Output, word for word, the lines of this listing that fall between the line with "#### Sight (+3)" and the line with "### Duration", counting both of those lines, and no others.

Content starts

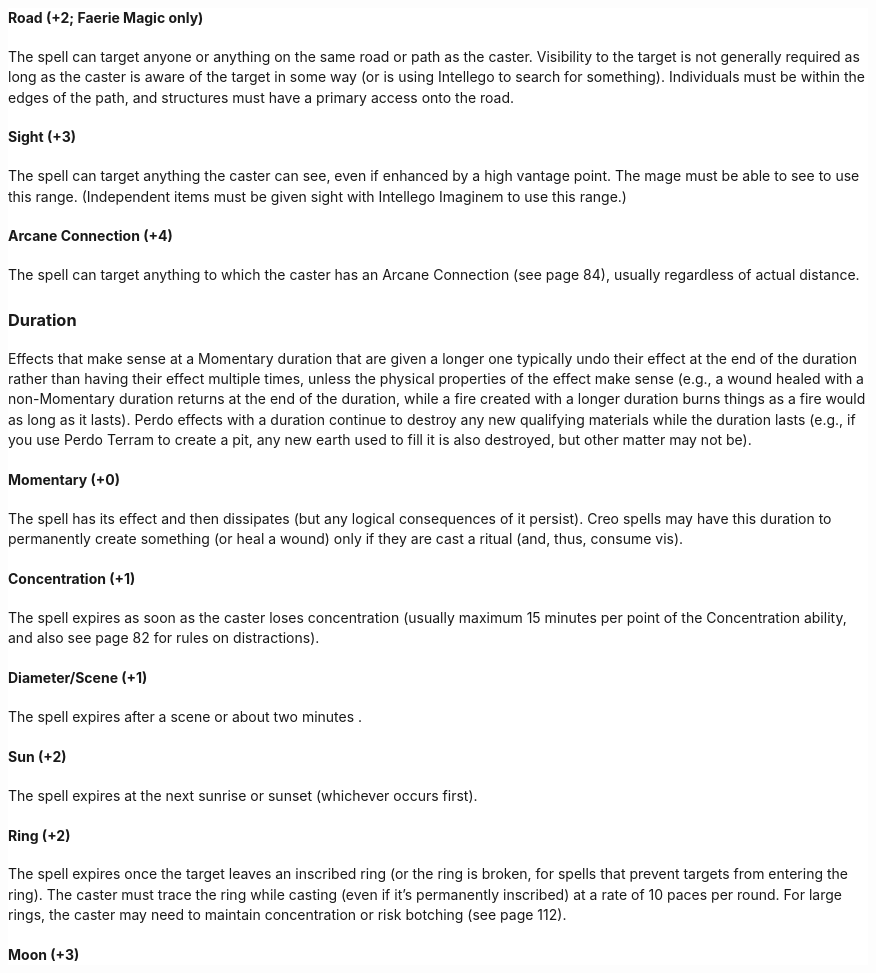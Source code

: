 #### Road (+2; Faerie Magic only)

The spell can target anyone or anything on the same road or path as the caster. Visibility to the target is not generally required as long as the caster is aware of the target in some way (or is using Intellego to search for something). Individuals must be within the edges of the path, and structures must have a primary access onto the road.

#### Sight (+3)

The spell can target anything the caster can see, even if enhanced by a high vantage point. The mage must be able to see to use this range. (Independent items must be given sight with Intellego Imaginem to use this range.)

#### Arcane Connection (+4)

The spell can target anything to which the caster has an Arcane Connection (see page 84), usually regardless of actual distance.

### Duration

Effects that make sense at a Momentary duration that are given a longer one typically undo their effect at the end of the duration rather than having their effect multiple times, unless the physical properties of the effect make sense (e.g., a wound healed with a non-Momentary duration returns at the end of the duration, while a fire created with a longer duration burns things as a fire would as long as it lasts). Perdo effects with a duration continue to destroy any new qualifying materials while the duration lasts (e.g., if you use Perdo Terram to create a pit, any new earth used to fill it is also destroyed, but other matter may not be).

#### Momentary (+0)

The spell has its effect and then dissipates (but any logical consequences of it persist). Creo spells may have this duration to permanently create something (or heal a wound) only if they are cast a ritual (and, thus, consume vis).

#### Concentration (+1)

The spell expires as soon as the caster loses concentration (usually maximum 15 minutes per point of the Concentration ability, and also see page 82 for rules on distractions).

#### Diameter/Scene (+1)

The spell expires after a scene or about two minutes .

#### Sun (+2)

The spell expires at the next sunrise or sunset (whichever occurs first).

#### Ring (+2)

The spell expires once the target leaves an inscribed ring (or the ring is broken, for spells that prevent targets from entering the ring). The caster must trace the ring while casting (even if it’s permanently inscribed) at a rate of 10 paces per round. For large rings, the caster may need to maintain concentration or risk botching (see page 112).

#### Moon (+3)
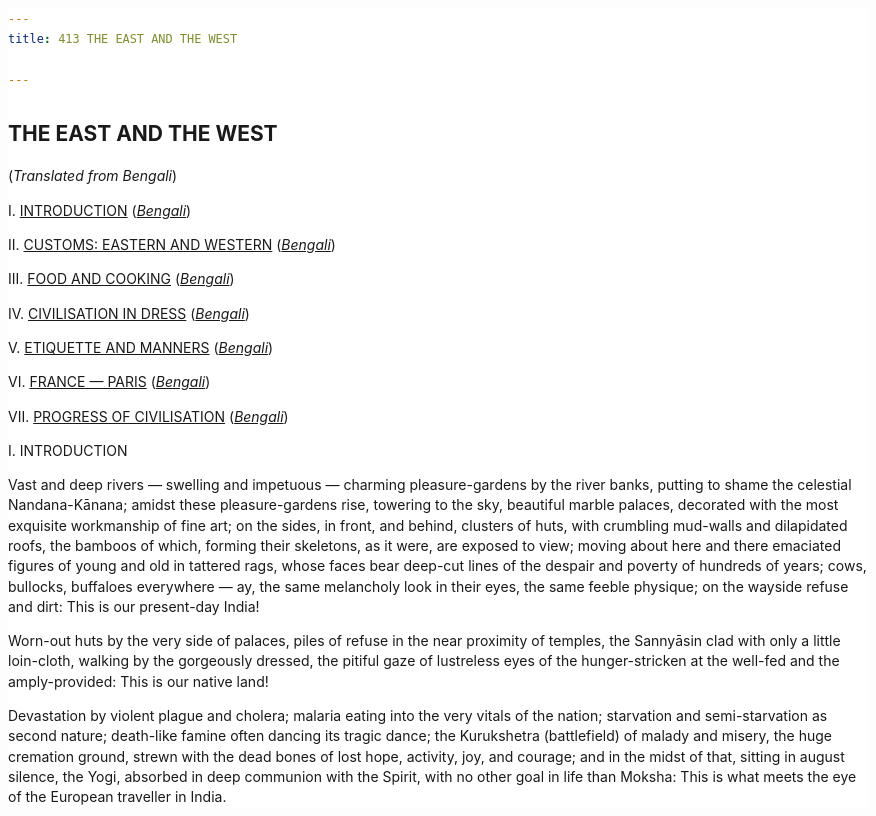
 ```yaml
---
title: 413 THE EAST AND THE WEST

---
```

  

## THE EAST AND THE WEST

(*Translated from Bengali*)

I.              [INTRODUCTION](the_east_and_the_west.htm#i)
([*Bengali*](6115_east_and_west_I.pdf))

II.            [CUSTOMS: EASTERN AND
WESTERN](the_east_and_the_west.htm#ii)
([*Bengali*](6115_east_and_west_II.pdf))

III.           [FOOD AND COOKING](the_east_and_the_west.htm#iii)
([*Bengali*](6115_east_and_west_III.pdf))

IV.           [CIVILISATION IN DRESS](the_east_and_the_west.htm#iv)
([*Bengali*](6115_east_and_west_IV.pdf))

V.            [ETIQUETTE AND MANNERS](the_east_and_the_west.htm#v)
([*Bengali*](6115_east_and_west_V.pdf))

VI.           [FRANCE — PARIS](the_east_and_the_west.htm#vi)
([*Bengali*](6115_east_and_west_VI.pdf))

VII.         [PROGRESS OF CIVILISATION](the_east_and_the_west.htm#vii)
([*Bengali*](6115_east_and_west_VII.pdf))

I. INTRODUCTION

Vast and deep rivers — swelling and impetuous — charming
pleasure-gardens by the river banks, putting to shame the celestial
Nandana-Kānana; amidst these pleasure-gardens rise, towering to the sky,
beautiful marble palaces, decorated with the most exquisite workmanship
of fine art; on the sides, in front, and behind, clusters of huts, with
crumbling mud-walls and dilapidated roofs, the bamboos of which, forming
their skeletons, as it were, are exposed to view; moving about here and
there emaciated figures of young and old in tattered rags, whose faces
bear deep-cut lines of the despair and poverty of hundreds of years;
cows, bullocks, buffaloes everywhere — ay, the same melancholy look in
their eyes, the same feeble physique; on the wayside refuse and dirt:
This is our present-day India!

Worn-out huts by the very side of palaces, piles of refuse in the near
proximity of temples, the Sannyāsin clad with only a little loin-cloth,
walking by the gorgeously dressed, the pitiful gaze of lustreless eyes
of the hunger-stricken at the well-fed and the amply-provided: This is
our native land!

Devastation by violent plague and cholera; malaria eating into the very
vitals of the nation; starvation and semi-starvation as second nature;
death-like famine often dancing its tragic dance; the Kurukshetra
(battlefield) of malady and misery, the huge cremation ground, strewn
with the dead bones of lost hope, activity, joy, and courage; and in the
midst of that, sitting in august silence, the Yogi, absorbed in deep
communion with the Spirit, with no other goal in life than Moksha: This
is what meets the eye of the European traveller in India.
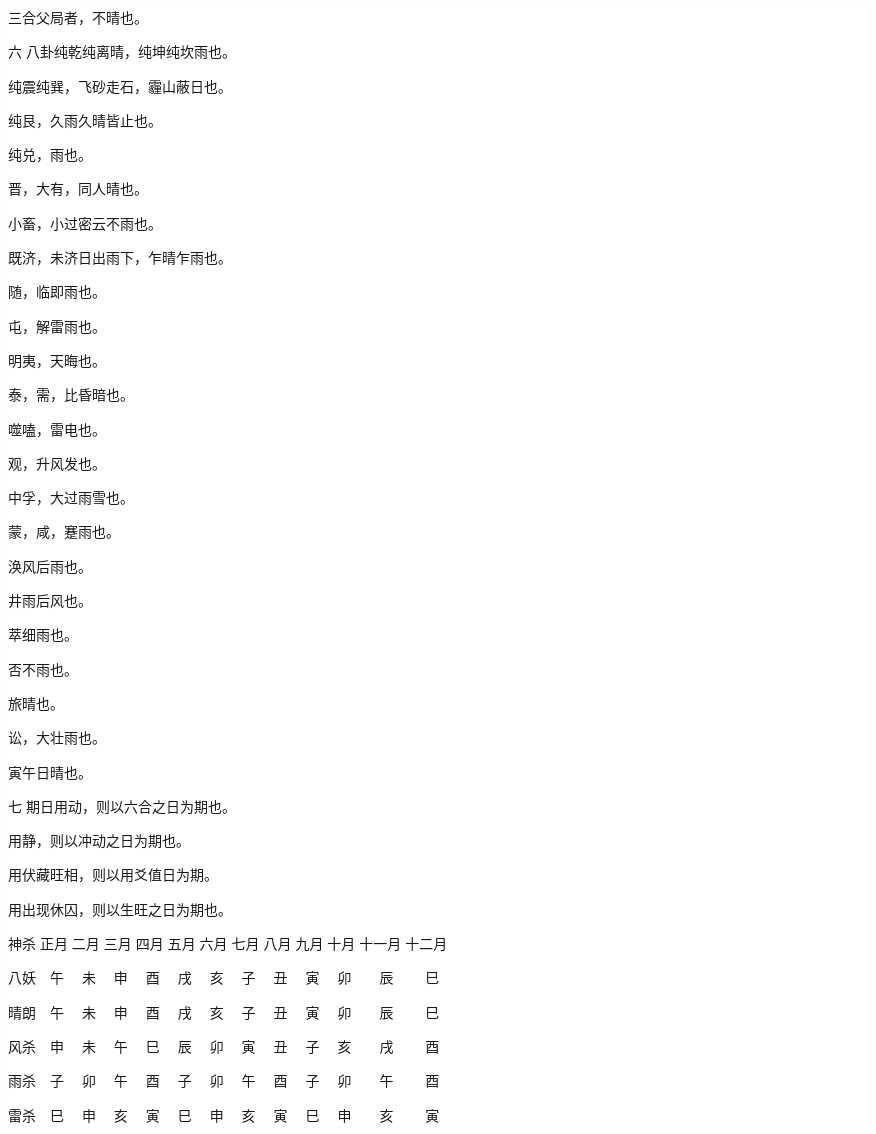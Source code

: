 三合父局者，不晴也。

六 八卦纯乾纯离晴，纯坤纯坎雨也。

纯震纯巽，飞砂走石，霾山蔽日也。

纯艮，久雨久晴皆止也。

纯兑，雨也。

晋，大有，同人晴也。

小畜，小过密云不雨也。

既济，未济日出雨下，乍晴乍雨也。

随，临即雨也。

屯，解雷雨也。

明夷，天晦也。

泰，需，比昏暗也。

噬嗑，雷电也。

观，升风发也。

中孚，大过雨雪也。

蒙，咸，蹇雨也。

涣风后雨也。

井雨后风也。

萃细雨也。

否不雨也。

旅晴也。

讼，大壮雨也。

寅午日晴也。

七 期日用动，则以六合之日为期也。

用静，则以冲动之日为期也。

用伏藏旺相，则以用爻值日为期。

用出现休囚，则以生旺之日为期也。

神杀 正月 二月 三月 四月 五月 六月 七月 八月 九月 十月 十一月 十二月

八妖　午　 未　 申　 酉　 戌　 亥　 子　 丑 　寅　 卯　　辰　　 巳

晴朗　午　 未　 申　 酉　 戌　 亥　 子　 丑　 寅　 卯　　辰　　 巳

风杀　申　 未　 午　 巳　 辰　 卯　 寅　 丑　 子　 亥　　戌　　 酉

雨杀　子　 卯　 午　 酉　 子　 卯　 午　 酉　 子　 卯　　午　　 酉

雷杀　巳　 申　 亥　 寅　 巳　 申　 亥　 寅 　巳　 申　　亥　　 寅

Content ends

- Exercise response:
#### Sight (+3)

The spell can target anything the caster can see, even if enhanced by a high vantage point. The mage must be able to see to use this range. (Independent items must be given sight with Intellego Imaginem to use this range.)

#### Arcane Connection (+4)

The spell can target anything to which the caster has an Arcane Connection (see page 84), usually regardless of actual distance.

### Duration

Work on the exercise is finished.